The period between the sale of the old house and purchase of a new one is crucial. You may not have the exact amount that you require to buy a new residential property. This is because, the amount you get from the old house falls short of the value of the new one.

When you are purchasing a new residence and planning to make a down payment with the proceeds from the sale of a currently owned home, the rest amount can be financed by loans. There are loan plans available in the UK financial market that allows the buyer to take equity out of the current home and use it as down payment on the new residence, with the expectation that the current home will close within a short time frame and the loan amount will be repaid.

Bridging loan is an interim financing for an individual or business until permanent or the next stage of financing can be obtained. Money from the new financing is generally used to pay back required capitalization needs. These loans in general are more expensive than conventional financing because of a higher interest rate, points and other costs that are amortised over a shorter period, and various fees and other "sweeteners" (such as equity participation by the lender in some loans). To compensate for the additional risk involved in these loan plans, the lender in some cases requires cross-securitization and a lower loan-to-value ratio. On the other hand they are typically arranged quickly compared to other loans with relatively little documentation

These loan options are applicable for large scale commercial purpose also. A bridging loan is often obtained by developers and real estate business men to carry a project while permit approval is sought. As there is no guarantee the project will happen, the loan might be at a high interest rate and from a specialised lending source that will accept the risk. After the project is fully entitled, the developer becomes eligible for loans from more conventional sources that are at lower-interest, for a longer term, and in a greater amount.

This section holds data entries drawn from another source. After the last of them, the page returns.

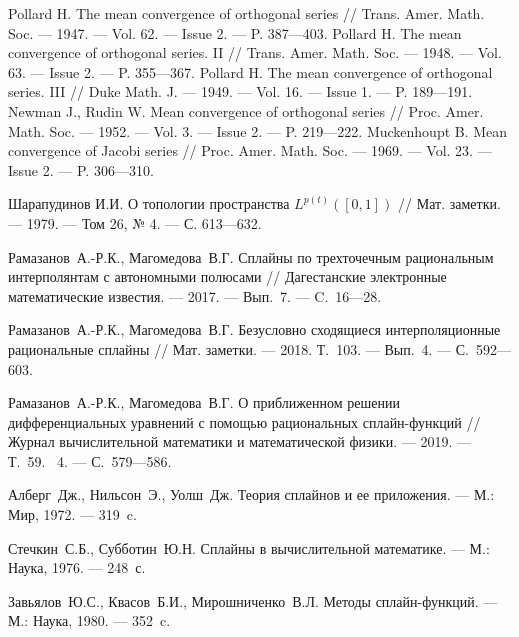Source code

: \begin{thebibliography}{111}
 Pollard H. The mean convergence of orthogonal series // Trans. Amer. Math. Soc.
--- 1947. --- Vol. 62. --- Issue 2. --- P. 387---403.
 Pollard H. The mean convergence of orthogonal series. II // Trans. Amer. Math. Soc.
--- 1948. --- Vol. 63. --- Issue 2. --- P. 355---367.
 Pollard H. The mean convergence of orthogonal series. III // Duke Math. J. --- 1949.
--- Vol. 16. --- Issue 1. --- P. 189---191.
 Newman J., Rudin W. Mean convergence of orthogonal series // Proc. Amer. Math.
Soc. --- 1952. --- Vol. 3. --- Issue 2. --- P. 219---222.
Muckenhoupt B. Mean convergence of Jacobi series // Proc. Amer. Math. Soc. --- 1969.
--- Vol. 23. --- Issue 2. --- P. 306---310.

 Шарапудинов И.И. О топологии пространства $L^{p(t)}([0,1])$ // Мат. заметки. --- 1979. --- Том 26, № 4. --- С. 613---632.





 
 Рамазанов~А.-Р.К., Магомедова~В.Г. Сплайны по трехточечным 
рациональным интерполянтам с автономными полюсами // Дагестанские электронные
 математические известия. --- 2017. --- Вып.~7. --- C.~16---28.

 Рамазанов~А.-Р.К., Магомедова~В.Г. Безусловно сходящиеся интерполяционные рациональные сплайны // Мат. заметки. --- 2018. Т.~103. --- Вып.~4. --- С.~592---603.

 Рамазанов~А.-Р.К., Магомедова~В.Г. О приближенном решении дифференциальных 
уравнений с помощью рациональных сплайн-функций // Журнал вычислительной математики и математической физики. --- 2019. --- Т.~59. \No~4. --- С.~579---586.

  Алберг~Дж., Нильсон~Э., Уолш~Дж. Теория сплайнов и ее приложения. --- М.: Мир, 1972. --- 319~c.

  Стечкин~С.Б., Субботин~Ю.Н. Сплайны в вычислительной математике.
 --- М.: Наука, 1976. --- 248~с.

  Завьялов~Ю.С., Квасов~Б.И., Мирошниченко~В.Л. Методы сплайн-функций.
 --- М.: Наука, 1980. --- 352~c.


\end{thebibliography}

A bridging loan may be closed, meaning it is available for a predetermined time frame or open in that there is no fixed payoff date. When the loan plan is open there may be a required payoff after a certain time. There are many financial institutions and banks in the UK offering such loan plans. However, the number is less compared to the lenders dealing with other loans due to the speculative nature, risk, lack of full documentation, and other factors, that do not fit the bank's lending criteria.